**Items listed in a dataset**
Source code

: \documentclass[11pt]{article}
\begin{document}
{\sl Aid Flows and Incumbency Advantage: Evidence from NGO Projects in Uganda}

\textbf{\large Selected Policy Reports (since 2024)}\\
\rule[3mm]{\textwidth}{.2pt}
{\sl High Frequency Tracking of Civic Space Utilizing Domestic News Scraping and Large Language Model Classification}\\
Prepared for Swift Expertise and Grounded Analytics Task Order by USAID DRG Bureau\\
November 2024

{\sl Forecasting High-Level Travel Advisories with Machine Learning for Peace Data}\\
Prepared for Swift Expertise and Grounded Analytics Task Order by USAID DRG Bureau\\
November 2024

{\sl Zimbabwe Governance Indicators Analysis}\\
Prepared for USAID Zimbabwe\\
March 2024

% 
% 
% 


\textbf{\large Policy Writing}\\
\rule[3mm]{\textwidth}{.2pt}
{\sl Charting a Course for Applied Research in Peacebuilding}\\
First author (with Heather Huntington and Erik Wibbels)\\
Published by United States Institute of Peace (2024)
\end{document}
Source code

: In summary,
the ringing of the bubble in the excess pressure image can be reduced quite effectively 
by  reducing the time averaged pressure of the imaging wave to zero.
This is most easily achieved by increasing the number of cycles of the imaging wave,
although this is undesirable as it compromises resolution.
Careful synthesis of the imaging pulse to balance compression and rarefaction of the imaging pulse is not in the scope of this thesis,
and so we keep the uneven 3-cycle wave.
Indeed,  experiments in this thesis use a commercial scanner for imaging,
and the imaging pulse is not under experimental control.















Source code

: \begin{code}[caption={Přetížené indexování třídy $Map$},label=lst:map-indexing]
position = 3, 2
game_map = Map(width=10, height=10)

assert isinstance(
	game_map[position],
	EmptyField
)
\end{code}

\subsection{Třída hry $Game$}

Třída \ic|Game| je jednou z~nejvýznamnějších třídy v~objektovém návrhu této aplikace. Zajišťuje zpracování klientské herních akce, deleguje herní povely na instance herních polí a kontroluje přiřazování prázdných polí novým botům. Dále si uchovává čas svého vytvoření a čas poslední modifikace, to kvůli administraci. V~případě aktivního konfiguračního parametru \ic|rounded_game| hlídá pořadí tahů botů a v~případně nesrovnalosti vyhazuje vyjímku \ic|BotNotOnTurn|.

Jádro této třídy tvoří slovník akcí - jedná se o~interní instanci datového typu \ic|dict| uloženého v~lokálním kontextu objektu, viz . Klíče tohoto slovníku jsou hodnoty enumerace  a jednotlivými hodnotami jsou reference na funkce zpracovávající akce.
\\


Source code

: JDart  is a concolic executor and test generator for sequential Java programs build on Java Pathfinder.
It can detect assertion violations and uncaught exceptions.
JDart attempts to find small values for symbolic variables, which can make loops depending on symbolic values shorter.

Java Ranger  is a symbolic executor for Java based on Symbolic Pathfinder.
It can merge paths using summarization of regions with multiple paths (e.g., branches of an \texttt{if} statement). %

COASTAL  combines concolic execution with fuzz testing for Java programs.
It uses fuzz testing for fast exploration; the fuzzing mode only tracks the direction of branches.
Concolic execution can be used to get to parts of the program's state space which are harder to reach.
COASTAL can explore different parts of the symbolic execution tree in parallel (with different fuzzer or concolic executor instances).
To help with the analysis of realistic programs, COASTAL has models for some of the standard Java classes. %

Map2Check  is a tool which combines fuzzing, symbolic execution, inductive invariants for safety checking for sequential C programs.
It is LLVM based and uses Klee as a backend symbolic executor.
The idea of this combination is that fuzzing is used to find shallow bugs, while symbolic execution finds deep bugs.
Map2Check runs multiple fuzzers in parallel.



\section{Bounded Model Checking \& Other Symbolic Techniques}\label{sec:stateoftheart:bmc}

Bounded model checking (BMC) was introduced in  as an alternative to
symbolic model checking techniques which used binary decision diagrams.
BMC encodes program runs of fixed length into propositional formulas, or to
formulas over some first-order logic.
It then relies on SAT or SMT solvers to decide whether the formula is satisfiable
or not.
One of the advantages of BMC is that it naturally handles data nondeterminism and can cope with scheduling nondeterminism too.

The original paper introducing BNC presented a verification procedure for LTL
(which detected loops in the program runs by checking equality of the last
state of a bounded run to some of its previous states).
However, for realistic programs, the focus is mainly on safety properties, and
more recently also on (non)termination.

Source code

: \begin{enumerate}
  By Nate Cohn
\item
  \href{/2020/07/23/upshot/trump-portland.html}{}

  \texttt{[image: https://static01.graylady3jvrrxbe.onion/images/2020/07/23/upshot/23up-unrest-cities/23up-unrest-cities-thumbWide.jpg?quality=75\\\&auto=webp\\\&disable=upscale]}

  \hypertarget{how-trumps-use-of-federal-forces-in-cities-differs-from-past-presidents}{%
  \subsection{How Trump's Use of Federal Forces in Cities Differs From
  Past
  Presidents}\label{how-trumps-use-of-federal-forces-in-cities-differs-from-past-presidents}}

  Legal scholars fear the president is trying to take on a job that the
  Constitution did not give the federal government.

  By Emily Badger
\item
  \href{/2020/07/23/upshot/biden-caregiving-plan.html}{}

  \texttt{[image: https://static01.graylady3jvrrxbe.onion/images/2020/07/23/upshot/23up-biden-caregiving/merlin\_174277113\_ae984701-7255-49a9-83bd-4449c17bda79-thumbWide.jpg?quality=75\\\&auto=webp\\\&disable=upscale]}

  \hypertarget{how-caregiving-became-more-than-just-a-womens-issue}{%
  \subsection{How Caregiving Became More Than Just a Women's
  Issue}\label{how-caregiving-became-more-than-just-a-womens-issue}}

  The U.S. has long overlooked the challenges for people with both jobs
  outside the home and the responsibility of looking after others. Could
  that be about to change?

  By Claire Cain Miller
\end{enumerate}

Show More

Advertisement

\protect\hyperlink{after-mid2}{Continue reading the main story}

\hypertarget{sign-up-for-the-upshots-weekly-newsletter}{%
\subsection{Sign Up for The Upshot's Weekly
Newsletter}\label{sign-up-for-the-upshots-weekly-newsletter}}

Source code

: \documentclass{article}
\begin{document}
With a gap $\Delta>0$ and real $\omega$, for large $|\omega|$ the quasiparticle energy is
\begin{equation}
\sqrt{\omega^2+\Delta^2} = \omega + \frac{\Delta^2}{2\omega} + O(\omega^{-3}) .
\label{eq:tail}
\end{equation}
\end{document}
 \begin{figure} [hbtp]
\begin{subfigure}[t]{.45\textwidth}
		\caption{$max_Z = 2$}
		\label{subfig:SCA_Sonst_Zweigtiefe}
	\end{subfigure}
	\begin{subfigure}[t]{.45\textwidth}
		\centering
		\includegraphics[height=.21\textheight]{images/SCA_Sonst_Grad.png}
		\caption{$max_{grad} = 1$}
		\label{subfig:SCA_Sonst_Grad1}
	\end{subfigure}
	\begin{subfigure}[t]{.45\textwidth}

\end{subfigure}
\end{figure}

**Exercise prompt**
Word for word, repeat each entry shown above.

**Completed exercise**
Source code

: \documentclass[11pt]{article}
\begin{document}
{\sl Aid Flows and Incumbency Advantage: Evidence from NGO Projects in Uganda}

\textbf{\large Selected Policy Reports (since 2024)}\\
\rule[3mm]{\textwidth}{.2pt}
{\sl High Frequency Tracking of Civic Space Utilizing Domestic News Scraping and Large Language Model Classification}\\
Prepared for Swift Expertise and Grounded Analytics Task Order by USAID DRG Bureau\\
November 2024

{\sl Forecasting High-Level Travel Advisories with Machine Learning for Peace Data}\\
Prepared for Swift Expertise and Grounded Analytics Task Order by USAID DRG Bureau\\
November 2024

{\sl Zimbabwe Governance Indicators Analysis}\\
Prepared for USAID Zimbabwe\\
March 2024

% 
% 
% 


\textbf{\large Policy Writing}\\
\rule[3mm]{\textwidth}{.2pt}
{\sl Charting a Course for Applied Research in Peacebuilding}\\
First author (with Heather Huntington and Erik Wibbels)\\
Published by United States Institute of Peace (2024)
\end{document}
Source code

: In summary,
the ringing of the bubble in the excess pressure image can be reduced quite effectively 
by  reducing the time averaged pressure of the imaging wave to zero.
This is most easily achieved by increasing the number of cycles of the imaging wave,
although this is undesirable as it compromises resolution.
Careful synthesis of the imaging pulse to balance compression and rarefaction of the imaging pulse is not in the scope of this thesis,
and so we keep the uneven 3-cycle wave.
Indeed,  experiments in this thesis use a commercial scanner for imaging,
and the imaging pulse is not under experimental control.















Source code

: \begin{code}[caption={Přetížené indexování třídy $Map$},label=lst:map-indexing]
position = 3, 2
game_map = Map(width=10, height=10)

assert isinstance(
	game_map[position],
	EmptyField
)
\end{code}

\subsection{Třída hry $Game$}

Třída \ic|Game| je jednou z~nejvýznamnějších třídy v~objektovém návrhu této aplikace. Zajišťuje zpracování klientské herních akce, deleguje herní povely na instance herních polí a kontroluje přiřazování prázdných polí novým botům. Dále si uchovává čas svého vytvoření a čas poslední modifikace, to kvůli administraci. V~případě aktivního konfiguračního parametru \ic|rounded_game| hlídá pořadí tahů botů a v~případně nesrovnalosti vyhazuje vyjímku \ic|BotNotOnTurn|.

Jádro této třídy tvoří slovník akcí - jedná se o~interní instanci datového typu \ic|dict| uloženého v~lokálním kontextu objektu, viz . Klíče tohoto slovníku jsou hodnoty enumerace  a jednotlivými hodnotami jsou reference na funkce zpracovávající akce.
\\


Source code

: JDart  is a concolic executor and test generator for sequential Java programs build on Java Pathfinder.
It can detect assertion violations and uncaught exceptions.
JDart attempts to find small values for symbolic variables, which can make loops depending on symbolic values shorter.

Java Ranger  is a symbolic executor for Java based on Symbolic Pathfinder.
It can merge paths using summarization of regions with multiple paths (e.g., branches of an \texttt{if} statement). %

COASTAL  combines concolic execution with fuzz testing for Java programs.
It uses fuzz testing for fast exploration; the fuzzing mode only tracks the direction of branches.
Concolic execution can be used to get to parts of the program's state space which are harder to reach.
COASTAL can explore different parts of the symbolic execution tree in parallel (with different fuzzer or concolic executor instances).
To help with the analysis of realistic programs, COASTAL has models for some of the standard Java classes. %

Map2Check  is a tool which combines fuzzing, symbolic execution, inductive invariants for safety checking for sequential C programs.
It is LLVM based and uses Klee as a backend symbolic executor.
The idea of this combination is that fuzzing is used to find shallow bugs, while symbolic execution finds deep bugs.
Map2Check runs multiple fuzzers in parallel.



\section{Bounded Model Checking \& Other Symbolic Techniques}\label{sec:stateoftheart:bmc}

Bounded model checking (BMC) was introduced in  as an alternative to
symbolic model checking techniques which used binary decision diagrams.
BMC encodes program runs of fixed length into propositional formulas, or to
formulas over some first-order logic.
It then relies on SAT or SMT solvers to decide whether the formula is satisfiable
or not.
One of the advantages of BMC is that it naturally handles data nondeterminism and can cope with scheduling nondeterminism too.

The original paper introducing BNC presented a verification procedure for LTL
(which detected loops in the program runs by checking equality of the last
state of a bounded run to some of its previous states).
However, for realistic programs, the focus is mainly on safety properties, and
more recently also on (non)termination.

Source code

: \begin{enumerate}
  By Nate Cohn
\item
  \href{/2020/07/23/upshot/trump-portland.html}{}

  \texttt{[image: https://static01.graylady3jvrrxbe.onion/images/2020/07/23/upshot/23up-unrest-cities/23up-unrest-cities-thumbWide.jpg?quality=75\\\&auto=webp\\\&disable=upscale]}

  \hypertarget{how-trumps-use-of-federal-forces-in-cities-differs-from-past-presidents}{%
  \subsection{How Trump's Use of Federal Forces in Cities Differs From
  Past
  Presidents}\label{how-trumps-use-of-federal-forces-in-cities-differs-from-past-presidents}}

  Legal scholars fear the president is trying to take on a job that the
  Constitution did not give the federal government.

  By Emily Badger
\item
  \href{/2020/07/23/upshot/biden-caregiving-plan.html}{}

  \texttt{[image: https://static01.graylady3jvrrxbe.onion/images/2020/07/23/upshot/23up-biden-caregiving/merlin\_174277113\_ae984701-7255-49a9-83bd-4449c17bda79-thumbWide.jpg?quality=75\\\&auto=webp\\\&disable=upscale]}

  \hypertarget{how-caregiving-became-more-than-just-a-womens-issue}{%
  \subsection{How Caregiving Became More Than Just a Women's
  Issue}\label{how-caregiving-became-more-than-just-a-womens-issue}}

  The U.S. has long overlooked the challenges for people with both jobs
  outside the home and the responsibility of looking after others. Could
  that be about to change?

  By Claire Cain Miller
\end{enumerate}

Show More

Advertisement

\protect\hyperlink{after-mid2}{Continue reading the main story}

\hypertarget{sign-up-for-the-upshots-weekly-newsletter}{%
\subsection{Sign Up for The Upshot's Weekly
Newsletter}\label{sign-up-for-the-upshots-weekly-newsletter}}

Source code

: \documentclass{article}
\begin{document}
With a gap $\Delta>0$ and real $\omega$, for large $|\omega|$ the quasiparticle energy is
\begin{equation}
\sqrt{\omega^2+\Delta^2} = \omega + \frac{\Delta^2}{2\omega} + O(\omega^{-3}) .
\label{eq:tail}
\end{equation}
\end{document}
 \begin{figure} [hbtp]
\begin{subfigure}[t]{.45\textwidth}
		\caption{$max_Z = 2$}
		\label{subfig:SCA_Sonst_Zweigtiefe}
	\end{subfigure}
	\begin{subfigure}[t]{.45\textwidth}
		\centering
		\includegraphics[height=.21\textheight]{images/SCA_Sonst_Grad.png}
		\caption{$max_{grad} = 1$}
		\label{subfig:SCA_Sonst_Grad1}
	\end{subfigure}
	\begin{subfigure}[t]{.45\textwidth}

\end{subfigure}
\end{figure}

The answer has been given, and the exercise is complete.